Collected data
------------------------------------------------------------------------

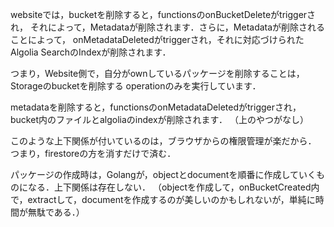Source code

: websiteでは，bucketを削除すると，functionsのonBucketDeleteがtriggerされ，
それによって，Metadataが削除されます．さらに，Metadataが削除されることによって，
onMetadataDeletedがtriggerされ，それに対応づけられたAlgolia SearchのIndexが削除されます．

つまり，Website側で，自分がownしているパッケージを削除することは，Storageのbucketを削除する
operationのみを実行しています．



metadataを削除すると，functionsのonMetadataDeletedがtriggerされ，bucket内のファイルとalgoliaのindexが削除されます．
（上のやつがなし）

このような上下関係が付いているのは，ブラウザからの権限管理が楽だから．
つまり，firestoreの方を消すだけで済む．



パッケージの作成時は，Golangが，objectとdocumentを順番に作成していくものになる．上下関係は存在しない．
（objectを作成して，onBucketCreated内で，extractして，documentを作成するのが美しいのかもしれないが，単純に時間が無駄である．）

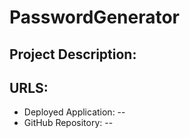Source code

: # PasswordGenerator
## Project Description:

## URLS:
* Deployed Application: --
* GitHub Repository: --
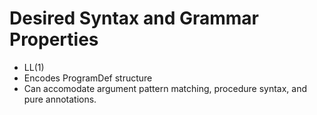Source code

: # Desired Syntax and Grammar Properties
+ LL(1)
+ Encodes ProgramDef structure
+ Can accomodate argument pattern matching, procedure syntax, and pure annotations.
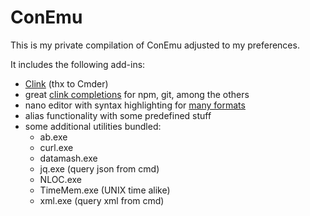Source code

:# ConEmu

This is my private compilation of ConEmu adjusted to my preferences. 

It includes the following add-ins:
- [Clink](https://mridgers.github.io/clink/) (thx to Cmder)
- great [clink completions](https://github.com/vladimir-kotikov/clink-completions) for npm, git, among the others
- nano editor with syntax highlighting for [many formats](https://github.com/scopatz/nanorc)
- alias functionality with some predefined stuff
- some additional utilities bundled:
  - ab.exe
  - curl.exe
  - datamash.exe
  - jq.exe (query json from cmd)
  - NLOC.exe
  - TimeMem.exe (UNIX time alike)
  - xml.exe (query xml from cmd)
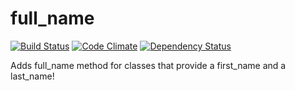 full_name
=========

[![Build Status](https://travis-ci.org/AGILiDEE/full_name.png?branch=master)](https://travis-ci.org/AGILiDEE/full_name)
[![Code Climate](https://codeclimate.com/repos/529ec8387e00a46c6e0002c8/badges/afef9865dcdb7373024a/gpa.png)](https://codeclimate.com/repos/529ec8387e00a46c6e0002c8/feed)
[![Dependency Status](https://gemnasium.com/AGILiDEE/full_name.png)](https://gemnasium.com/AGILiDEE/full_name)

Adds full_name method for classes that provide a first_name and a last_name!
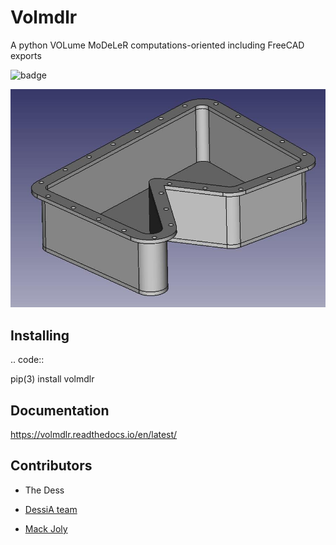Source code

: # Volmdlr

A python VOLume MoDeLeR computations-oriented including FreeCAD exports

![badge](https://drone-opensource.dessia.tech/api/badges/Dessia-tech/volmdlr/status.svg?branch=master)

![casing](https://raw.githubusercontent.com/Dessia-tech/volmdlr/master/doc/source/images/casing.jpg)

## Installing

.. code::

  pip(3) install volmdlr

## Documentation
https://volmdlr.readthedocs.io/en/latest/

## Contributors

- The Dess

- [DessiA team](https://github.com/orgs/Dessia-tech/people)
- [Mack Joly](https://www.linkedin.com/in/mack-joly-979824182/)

------------------------------------------------------------------------

§ **Your assignment**
Look through the data above. Find each line with the string "AGILiDEE" and copy it.

§ **Output for this exercise**
[![Build Status](https://travis-ci.org/AGILiDEE/full_name.png?branch=master)](https://travis-ci.org/AGILiDEE/full_name)
[![Dependency Status](https://gemnasium.com/AGILiDEE/full_name.png)](https://gemnasium.com/AGILiDEE/full_name)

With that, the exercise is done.